[cpp-threads] Fences and atomic-variable-based coherence for large machines

Tue Apr 17 23:22:37 BST 2007

This is an attempt to come up with ways of converging the need for
explicit standalone fences with the desire for atomic-variable-based
coherence for posited large machines.  Since I do not have a complete
picture of what these posited large machines might look like, this list
is necessarily rather speculative in nature.  But it is at least a start.

1.	When generating code for machines using atomic-variable-based
	coherence, invent a global variable.  Upgrade acquire and
	release fences to acq_rel fences if available, or to fully
	ordered fences if not.	The compiler is free to determine what
	sort of access to the invented variable is, be it load, store,
	atomic read-modify-write, or whatever.  This should function
	on such a machine, though performance might be unattractive,
	depending on how the posited large machine operates.

2.	As above, but invent multiple global variables for programs
	with partitionable data sets.  For example, a compilation
	unit with entirely private data accessed by multiple threads
	could have its own invented global variable.  The exact set of
	feasible partitioning strategies might well depend on details
	of the posited large machine's implementation.

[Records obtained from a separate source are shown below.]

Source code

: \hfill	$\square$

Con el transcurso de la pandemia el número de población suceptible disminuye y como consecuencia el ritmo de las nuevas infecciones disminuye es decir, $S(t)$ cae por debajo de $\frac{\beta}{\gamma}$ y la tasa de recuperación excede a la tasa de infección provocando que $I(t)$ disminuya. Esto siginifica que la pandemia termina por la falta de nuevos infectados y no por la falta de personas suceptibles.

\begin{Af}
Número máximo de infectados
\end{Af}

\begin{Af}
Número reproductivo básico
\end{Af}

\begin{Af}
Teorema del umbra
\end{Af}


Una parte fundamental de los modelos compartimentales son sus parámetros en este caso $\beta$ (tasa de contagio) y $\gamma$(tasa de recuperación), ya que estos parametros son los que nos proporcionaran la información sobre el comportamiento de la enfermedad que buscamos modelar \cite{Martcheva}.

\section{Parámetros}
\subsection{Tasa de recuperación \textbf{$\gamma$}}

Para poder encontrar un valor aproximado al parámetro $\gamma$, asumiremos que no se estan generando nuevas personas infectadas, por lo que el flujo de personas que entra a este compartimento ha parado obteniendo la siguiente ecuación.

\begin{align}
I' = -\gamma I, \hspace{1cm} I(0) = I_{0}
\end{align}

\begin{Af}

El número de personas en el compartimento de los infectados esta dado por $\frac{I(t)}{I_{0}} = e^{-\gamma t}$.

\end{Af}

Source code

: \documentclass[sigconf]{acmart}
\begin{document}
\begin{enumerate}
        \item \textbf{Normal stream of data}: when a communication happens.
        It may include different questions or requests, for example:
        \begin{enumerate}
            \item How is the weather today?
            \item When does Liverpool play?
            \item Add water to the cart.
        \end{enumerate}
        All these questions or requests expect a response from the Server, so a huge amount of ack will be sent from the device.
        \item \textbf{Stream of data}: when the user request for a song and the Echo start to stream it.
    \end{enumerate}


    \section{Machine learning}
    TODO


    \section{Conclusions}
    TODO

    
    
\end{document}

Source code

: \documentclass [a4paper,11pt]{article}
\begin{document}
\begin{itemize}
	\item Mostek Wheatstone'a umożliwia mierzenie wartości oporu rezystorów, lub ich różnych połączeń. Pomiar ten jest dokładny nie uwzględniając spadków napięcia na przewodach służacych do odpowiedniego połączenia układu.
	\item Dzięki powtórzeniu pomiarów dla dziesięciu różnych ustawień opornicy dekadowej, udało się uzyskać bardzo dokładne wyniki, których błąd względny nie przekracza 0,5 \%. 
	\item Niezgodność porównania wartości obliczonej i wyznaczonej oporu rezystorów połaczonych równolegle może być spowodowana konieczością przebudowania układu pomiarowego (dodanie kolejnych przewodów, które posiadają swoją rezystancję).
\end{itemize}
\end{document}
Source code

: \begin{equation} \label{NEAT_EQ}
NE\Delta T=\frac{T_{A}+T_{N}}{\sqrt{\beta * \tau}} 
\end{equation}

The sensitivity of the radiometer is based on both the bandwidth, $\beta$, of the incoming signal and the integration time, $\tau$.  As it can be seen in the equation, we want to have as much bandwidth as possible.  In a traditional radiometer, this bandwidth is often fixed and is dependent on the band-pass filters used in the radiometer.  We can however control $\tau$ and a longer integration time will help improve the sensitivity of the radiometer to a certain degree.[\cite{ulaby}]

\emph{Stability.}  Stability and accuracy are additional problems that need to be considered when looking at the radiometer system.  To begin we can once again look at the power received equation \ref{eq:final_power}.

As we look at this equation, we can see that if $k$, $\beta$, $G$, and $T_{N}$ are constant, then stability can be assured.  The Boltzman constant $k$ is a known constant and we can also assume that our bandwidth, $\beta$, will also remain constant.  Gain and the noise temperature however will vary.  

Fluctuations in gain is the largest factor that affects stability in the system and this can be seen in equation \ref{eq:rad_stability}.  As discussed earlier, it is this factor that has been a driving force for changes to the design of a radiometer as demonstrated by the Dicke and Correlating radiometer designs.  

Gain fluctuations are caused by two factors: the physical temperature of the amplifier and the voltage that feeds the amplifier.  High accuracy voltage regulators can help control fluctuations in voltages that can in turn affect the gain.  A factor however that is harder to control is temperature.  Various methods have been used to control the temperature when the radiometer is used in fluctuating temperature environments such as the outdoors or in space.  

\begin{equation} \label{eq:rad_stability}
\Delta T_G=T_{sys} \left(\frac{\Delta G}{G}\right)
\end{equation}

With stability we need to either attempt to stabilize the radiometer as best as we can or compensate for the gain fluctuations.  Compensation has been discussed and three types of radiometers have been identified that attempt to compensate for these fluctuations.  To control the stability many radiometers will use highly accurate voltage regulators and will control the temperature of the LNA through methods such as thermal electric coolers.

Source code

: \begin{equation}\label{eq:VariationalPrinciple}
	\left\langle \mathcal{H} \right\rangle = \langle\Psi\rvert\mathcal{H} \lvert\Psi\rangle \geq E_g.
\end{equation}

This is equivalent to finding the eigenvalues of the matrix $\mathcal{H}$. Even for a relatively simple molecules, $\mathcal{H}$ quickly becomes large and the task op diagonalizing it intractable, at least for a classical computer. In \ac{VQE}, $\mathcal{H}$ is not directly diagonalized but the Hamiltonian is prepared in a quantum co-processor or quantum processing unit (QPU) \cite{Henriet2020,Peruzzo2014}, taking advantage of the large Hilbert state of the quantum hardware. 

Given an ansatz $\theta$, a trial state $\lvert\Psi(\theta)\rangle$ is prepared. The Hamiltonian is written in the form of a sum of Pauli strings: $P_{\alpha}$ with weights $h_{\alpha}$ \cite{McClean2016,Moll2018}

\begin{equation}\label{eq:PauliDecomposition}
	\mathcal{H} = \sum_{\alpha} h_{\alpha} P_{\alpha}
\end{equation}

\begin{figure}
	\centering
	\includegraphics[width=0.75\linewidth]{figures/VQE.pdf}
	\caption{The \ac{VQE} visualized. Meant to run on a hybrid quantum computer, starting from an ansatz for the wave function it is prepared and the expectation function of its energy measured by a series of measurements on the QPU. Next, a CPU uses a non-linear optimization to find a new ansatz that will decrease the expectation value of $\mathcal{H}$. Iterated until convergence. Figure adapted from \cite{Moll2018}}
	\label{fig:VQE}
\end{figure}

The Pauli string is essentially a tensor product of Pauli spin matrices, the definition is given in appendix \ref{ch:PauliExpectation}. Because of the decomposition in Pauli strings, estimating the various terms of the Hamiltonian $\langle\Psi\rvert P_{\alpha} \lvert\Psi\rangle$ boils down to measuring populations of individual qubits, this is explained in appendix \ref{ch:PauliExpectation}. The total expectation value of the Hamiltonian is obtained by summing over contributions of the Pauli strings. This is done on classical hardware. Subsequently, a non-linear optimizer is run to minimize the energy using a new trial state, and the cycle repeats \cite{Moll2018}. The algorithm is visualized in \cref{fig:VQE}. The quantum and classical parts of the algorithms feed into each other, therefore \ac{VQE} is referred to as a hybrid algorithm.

3.	Let us assume that each unit of the posited large machine tracks
	modified variables and exports them upon ordered store and store
	release, tagging this export with the variable being stored to.
	Let us further assume that ordered load and load acquire result
	in a query of recent exports for that same variable, and with
	importing of any corresponding exported variables.  Then a bare
	fence can result in exporting prior stores tagged by any following
	loads, and also in importing any exports tagged by any following
	loads.

	Whatever strategy is used to limit the size of export and
	import lists can presumably also be applied in this case --
	presumably there is such a strategy, particularly for
	data-intensive workloads.  In addition, note that the normal
	loads and stores need not result in any querying -- the query
	can be compiler-generated and associated with the fence itself.

4.	The posited large machine might well use an invalidation
	strategy, so that imports receive not new values, but rather
	lists of memory regions to be invalidated.  Such a strategy
	might work well in cases where data items were relatively
	large and where there was a high probability that a given
	exported variable is rarely actually read.  The approach of
	#3 could be adapted to this case as well.

5.	The posited large machine would need to correctly handle the
	case where each CPU performed partially conflicting writes to a
	large group of non-atomic variables, then did a store-release to a
	single global variable.  In particular, the posited large machine
	would need to globally determine which store-release "won" for
	each group of conflicting writes to normal variables.  It should
	be possible to leverage whatever mechanism is implemented to
	perform this global determination in order to similarly resolve
	explicit fences.

As noted earlier, a start...

						Thanx, Paul